Photo: Wikimedia Commons
While most of the large-flowered tulips do not come back reliably after our mild winters, the smaller species tulips often provide a repeat performance. Try Tulipa bakeri, Tulipa clusiana or Tulipa saxatilis. Warning: gophers devour tulip bulbs. 

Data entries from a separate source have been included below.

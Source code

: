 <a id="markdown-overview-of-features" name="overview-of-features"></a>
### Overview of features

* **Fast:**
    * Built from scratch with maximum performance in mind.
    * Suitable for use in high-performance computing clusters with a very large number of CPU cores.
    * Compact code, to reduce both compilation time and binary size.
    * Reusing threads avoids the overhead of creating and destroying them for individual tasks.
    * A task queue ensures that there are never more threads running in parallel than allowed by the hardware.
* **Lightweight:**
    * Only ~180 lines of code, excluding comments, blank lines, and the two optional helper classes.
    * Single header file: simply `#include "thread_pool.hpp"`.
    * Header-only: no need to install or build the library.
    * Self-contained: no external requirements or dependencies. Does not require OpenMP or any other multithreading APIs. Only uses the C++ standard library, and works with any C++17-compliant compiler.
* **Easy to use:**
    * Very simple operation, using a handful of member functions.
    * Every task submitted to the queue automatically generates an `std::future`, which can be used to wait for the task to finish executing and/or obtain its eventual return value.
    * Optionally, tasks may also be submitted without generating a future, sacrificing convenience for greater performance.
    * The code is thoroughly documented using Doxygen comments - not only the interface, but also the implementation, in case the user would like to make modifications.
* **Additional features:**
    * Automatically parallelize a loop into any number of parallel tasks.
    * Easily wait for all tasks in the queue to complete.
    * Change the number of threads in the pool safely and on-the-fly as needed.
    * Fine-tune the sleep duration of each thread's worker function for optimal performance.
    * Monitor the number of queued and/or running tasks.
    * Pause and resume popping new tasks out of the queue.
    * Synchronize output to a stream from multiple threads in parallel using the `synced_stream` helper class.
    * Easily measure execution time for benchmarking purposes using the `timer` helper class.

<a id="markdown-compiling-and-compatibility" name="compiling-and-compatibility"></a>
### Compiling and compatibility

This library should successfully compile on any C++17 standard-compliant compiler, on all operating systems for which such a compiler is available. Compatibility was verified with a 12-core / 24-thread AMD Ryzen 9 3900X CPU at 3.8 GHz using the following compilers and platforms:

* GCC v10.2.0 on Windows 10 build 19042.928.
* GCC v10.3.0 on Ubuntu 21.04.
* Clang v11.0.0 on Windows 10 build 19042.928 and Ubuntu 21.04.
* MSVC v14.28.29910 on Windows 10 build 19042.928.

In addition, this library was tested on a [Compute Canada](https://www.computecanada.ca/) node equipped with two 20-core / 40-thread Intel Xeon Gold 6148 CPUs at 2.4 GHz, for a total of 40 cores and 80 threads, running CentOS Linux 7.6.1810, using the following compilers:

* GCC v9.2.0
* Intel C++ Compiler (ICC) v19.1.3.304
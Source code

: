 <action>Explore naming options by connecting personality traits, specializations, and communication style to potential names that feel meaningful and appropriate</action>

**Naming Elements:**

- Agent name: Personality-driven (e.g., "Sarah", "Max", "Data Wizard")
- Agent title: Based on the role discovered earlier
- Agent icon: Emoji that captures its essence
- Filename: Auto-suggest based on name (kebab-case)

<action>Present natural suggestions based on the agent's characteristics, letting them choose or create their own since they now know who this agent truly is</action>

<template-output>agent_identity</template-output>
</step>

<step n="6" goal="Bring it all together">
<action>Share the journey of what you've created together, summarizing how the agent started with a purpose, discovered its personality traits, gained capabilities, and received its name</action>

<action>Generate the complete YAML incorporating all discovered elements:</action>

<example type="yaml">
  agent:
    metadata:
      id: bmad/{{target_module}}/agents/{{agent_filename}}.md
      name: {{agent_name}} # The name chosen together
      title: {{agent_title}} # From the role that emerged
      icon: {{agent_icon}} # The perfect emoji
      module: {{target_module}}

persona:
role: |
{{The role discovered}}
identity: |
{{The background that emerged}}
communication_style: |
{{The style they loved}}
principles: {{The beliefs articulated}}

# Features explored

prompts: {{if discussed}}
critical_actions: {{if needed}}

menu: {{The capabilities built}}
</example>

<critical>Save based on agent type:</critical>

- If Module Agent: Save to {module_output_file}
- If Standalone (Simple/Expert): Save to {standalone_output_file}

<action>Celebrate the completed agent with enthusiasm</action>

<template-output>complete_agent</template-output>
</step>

Tulipa bakeri has soft pink petals and an orange center.

Photo: Wikimedia Commons



Good naturalizers

Gardeners immediately think of daffodils when imagining drifts of eye-popping spring color, but there are many other bulb species that naturalize readily. In addition to multiplying year after year, these species have the added bonus of being deer and rodent resistant:

Allium sphaerocephalon

Allium sphaerocephalon (drumstick allium). Egg-shaped clusters of crimson-purple flowers, 24 inches tall. July.

Photo: Wikimedia Commons

Anemone blanda

Anemone blanda 'Blue Shades' (Grecian windflower). Hyacinth-blue flowers, 4 inches tall. April/May.

Photo: Wikimedia Commons

Brodiaea

Brodiaea (blue dick). Shades of blue, 18-24 inches tall. Native to West Coast. May/June.

Photo: Mike L. Baird

Calochortus

Calochortus (Mariposa tulip). Choose from white, yellow, pink or lilac varieties, 12-24 inches tall. Native to California. May/June.

Photo: Wikimedia Commons

Camassia leichtlinii caerulea

Camassia leichtlinii caerulea (wild hyacinth). Racemes of light to dark lavender-blue flowers, 24-30 inches tall. Native to northwest U.S. May/June.

Photo: Wikimedia Commons

Chionodoxa luciliac

Chionodoxa luciliac (glory of the snow). Lavender-blue with small white centers, 5-6 inches tall. April.

Photo: pixabay
Galanthus elwesii

Galanthus elwesii (giant snowdrop). Creamy-white flowers tipped green, 5-8 inches tall. March/April.

Photo: Wikimedia Commons

Hyacinthoides hispanica

Hyacinthoides hispanica 'Excelsior' (Spanish bluebell). Racemes of bell-shaped blue-violet flowers, 12-15 inches tall. May.

Photo: Wikimedia Commons

Hyacinthoides non-scripta

Hyacinthoides non-scripta (English bluebell). Racemes of bell-shaped dark violet-blue flowers, 18 inches tall. May.

Photo: Wikimedia Commons

Ipheion

Ipheion (spring starflower). Petite star-shaped flowers range from white to periwinkle blue, 3-6 inches tall. April/May.

Photo: pixabay

Iris douglasiana

Iris douglasiana (Pacific Coast iris). Although these grow from rhizomes rather than bulbs, they are beautiful naturalizers. Available in white, yellow, purple, blue, pink, maroon, copper, and many other shades, 8-24 inches tall. Native to California. May/June.

Photo: Wikimedia Commons

Leucojum aestivum

Leucojum aestivum (summer snowflake). Racemes of bell-shaped milk-white flowers, 12-15 inches tall. May/June.

Photo: Wikimedia Commons

Muscari armeniacum

Muscari armeniacum (blue grape hyacinth). Miniature grape-like clusters of cobalt-blue flowers, 6 inches tall. April/May.

Photo: Wikimedia Commons

Narcissus

Narcissus (daffodil). Hard to go wrong with this springtime beauty.

Photo: Wikimedia Commons

Scilla peruviana

Scilla peruviana (Peruvian scilla). Dome-shaped clusters of blue-purple starlike flowers, 12 inches tall. April/May.

Photo: Wikimedia Commons 

Scilla siberica

Scilla siberica 'Spring Beauty' (Siberian squill). Vivid sky-blue flowers, 5 inches tall. April.

Photo: Wikimedia Commons

Triteleia

Triteleia are small bulbs that send up strong, 1-foot stems with white or blue star-shaped blooms. Full sun or part shade. Late spring or early summer. Triteleia laxa is a California native commonly found on Marin open space preserves.